What you are asked to do:
Check the records below line by line for the string "kurtarma". Give the number of lines that contain it and nothing else.

Items from a data source:
**********

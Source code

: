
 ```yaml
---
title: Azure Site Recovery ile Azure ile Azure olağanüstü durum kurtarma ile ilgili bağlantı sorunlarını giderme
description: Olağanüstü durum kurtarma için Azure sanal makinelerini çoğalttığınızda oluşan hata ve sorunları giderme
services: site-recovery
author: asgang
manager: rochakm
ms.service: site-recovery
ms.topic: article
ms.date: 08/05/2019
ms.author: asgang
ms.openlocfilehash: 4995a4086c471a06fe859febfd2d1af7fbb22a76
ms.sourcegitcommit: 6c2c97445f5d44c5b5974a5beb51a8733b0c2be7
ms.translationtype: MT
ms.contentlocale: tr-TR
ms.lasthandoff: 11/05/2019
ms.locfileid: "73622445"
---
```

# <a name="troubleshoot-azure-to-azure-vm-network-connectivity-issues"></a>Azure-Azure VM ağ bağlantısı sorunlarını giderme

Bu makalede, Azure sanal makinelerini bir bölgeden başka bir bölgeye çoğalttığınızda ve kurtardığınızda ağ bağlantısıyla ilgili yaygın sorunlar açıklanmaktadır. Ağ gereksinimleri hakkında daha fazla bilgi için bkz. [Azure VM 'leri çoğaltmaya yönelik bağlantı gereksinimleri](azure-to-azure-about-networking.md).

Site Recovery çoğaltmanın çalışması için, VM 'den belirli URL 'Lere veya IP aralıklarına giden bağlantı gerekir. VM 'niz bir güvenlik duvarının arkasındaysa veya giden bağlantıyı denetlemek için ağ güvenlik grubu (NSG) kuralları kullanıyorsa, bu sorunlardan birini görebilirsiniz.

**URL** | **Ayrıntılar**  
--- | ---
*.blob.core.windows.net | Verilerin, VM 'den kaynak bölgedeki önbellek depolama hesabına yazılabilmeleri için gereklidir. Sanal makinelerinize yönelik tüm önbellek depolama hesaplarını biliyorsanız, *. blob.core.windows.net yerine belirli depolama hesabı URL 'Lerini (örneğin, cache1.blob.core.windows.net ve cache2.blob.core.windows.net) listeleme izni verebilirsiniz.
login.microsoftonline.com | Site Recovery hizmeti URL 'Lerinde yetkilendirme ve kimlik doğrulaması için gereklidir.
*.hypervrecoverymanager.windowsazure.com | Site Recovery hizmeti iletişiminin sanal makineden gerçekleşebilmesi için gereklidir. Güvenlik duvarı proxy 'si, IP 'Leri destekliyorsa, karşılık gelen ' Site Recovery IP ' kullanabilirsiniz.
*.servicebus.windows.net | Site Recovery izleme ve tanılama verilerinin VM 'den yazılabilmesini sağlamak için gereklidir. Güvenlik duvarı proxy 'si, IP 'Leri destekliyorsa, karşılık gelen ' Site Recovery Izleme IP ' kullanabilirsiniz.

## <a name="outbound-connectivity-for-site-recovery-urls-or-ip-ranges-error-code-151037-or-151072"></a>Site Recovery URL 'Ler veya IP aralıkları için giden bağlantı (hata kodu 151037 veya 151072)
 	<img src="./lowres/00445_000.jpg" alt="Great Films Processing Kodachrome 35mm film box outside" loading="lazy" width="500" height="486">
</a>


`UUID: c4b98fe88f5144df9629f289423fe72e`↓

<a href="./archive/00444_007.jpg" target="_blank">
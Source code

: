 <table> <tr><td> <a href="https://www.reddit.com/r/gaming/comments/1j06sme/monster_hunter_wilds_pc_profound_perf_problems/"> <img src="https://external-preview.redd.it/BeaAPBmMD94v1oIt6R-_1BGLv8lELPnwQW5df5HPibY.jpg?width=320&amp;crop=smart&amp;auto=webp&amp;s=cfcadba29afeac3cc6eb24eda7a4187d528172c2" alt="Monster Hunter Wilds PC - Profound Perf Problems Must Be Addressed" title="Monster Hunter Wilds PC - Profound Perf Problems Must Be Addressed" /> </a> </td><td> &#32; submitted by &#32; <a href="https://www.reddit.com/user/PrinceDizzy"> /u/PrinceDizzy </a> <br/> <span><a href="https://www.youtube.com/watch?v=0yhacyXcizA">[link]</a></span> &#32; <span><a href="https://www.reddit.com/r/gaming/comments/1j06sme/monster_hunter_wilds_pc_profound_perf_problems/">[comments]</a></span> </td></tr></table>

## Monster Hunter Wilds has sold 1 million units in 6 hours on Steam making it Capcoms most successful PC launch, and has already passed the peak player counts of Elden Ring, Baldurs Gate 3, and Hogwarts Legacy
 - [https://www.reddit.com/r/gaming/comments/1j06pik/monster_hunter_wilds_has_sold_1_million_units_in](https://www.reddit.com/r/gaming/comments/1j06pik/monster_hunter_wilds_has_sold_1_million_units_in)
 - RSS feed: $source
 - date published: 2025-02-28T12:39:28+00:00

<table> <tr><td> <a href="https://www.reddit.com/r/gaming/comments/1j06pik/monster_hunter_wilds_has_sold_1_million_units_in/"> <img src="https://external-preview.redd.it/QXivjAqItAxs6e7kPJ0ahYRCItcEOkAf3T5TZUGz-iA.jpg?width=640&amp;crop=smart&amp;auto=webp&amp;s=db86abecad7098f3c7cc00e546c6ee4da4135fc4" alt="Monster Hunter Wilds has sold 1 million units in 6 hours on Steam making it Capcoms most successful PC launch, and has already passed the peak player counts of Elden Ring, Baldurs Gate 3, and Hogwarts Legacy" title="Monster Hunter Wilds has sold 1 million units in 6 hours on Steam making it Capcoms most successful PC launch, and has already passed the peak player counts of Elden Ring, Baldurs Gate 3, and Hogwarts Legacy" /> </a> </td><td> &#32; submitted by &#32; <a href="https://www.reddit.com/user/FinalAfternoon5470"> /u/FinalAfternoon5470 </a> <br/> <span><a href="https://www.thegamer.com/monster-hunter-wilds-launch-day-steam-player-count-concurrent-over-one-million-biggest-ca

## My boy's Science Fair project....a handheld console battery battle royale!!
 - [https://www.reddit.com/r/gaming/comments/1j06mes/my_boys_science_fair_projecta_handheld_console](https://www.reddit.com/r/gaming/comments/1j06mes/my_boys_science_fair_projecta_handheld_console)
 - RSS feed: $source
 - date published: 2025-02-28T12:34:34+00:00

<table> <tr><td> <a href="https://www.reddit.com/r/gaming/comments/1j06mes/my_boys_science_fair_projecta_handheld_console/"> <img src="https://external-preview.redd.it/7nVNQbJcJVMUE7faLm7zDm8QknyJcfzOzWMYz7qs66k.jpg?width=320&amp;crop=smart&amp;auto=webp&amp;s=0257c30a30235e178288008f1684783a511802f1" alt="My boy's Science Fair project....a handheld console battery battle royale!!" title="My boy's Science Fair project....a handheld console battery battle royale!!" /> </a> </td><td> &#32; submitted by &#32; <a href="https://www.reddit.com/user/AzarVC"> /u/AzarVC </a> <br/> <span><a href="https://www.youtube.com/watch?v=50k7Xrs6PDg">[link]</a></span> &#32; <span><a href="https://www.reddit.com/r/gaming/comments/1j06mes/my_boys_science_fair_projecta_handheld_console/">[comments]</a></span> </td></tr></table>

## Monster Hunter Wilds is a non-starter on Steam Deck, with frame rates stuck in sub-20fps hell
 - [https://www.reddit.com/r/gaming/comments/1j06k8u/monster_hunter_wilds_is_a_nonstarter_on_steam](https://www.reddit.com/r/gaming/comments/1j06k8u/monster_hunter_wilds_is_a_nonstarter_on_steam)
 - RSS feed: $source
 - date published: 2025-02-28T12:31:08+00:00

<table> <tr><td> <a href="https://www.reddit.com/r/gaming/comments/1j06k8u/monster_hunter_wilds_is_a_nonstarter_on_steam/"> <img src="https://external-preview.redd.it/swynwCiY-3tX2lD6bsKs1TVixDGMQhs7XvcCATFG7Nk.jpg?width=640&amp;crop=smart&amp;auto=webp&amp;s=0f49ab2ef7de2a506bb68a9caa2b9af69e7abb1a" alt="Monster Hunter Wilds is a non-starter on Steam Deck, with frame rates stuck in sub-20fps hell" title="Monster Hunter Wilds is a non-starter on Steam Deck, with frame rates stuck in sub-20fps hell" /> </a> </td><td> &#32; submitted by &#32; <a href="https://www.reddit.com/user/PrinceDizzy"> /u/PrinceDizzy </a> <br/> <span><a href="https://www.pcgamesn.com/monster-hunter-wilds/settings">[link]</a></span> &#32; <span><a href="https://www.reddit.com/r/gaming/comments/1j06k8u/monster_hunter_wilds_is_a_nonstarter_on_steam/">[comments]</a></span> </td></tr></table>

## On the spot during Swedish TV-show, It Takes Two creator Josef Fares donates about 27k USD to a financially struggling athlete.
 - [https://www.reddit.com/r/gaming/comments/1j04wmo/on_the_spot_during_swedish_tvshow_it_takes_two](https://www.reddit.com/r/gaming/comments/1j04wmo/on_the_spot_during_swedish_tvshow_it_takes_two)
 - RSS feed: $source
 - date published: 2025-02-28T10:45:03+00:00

**********

Solution below:
2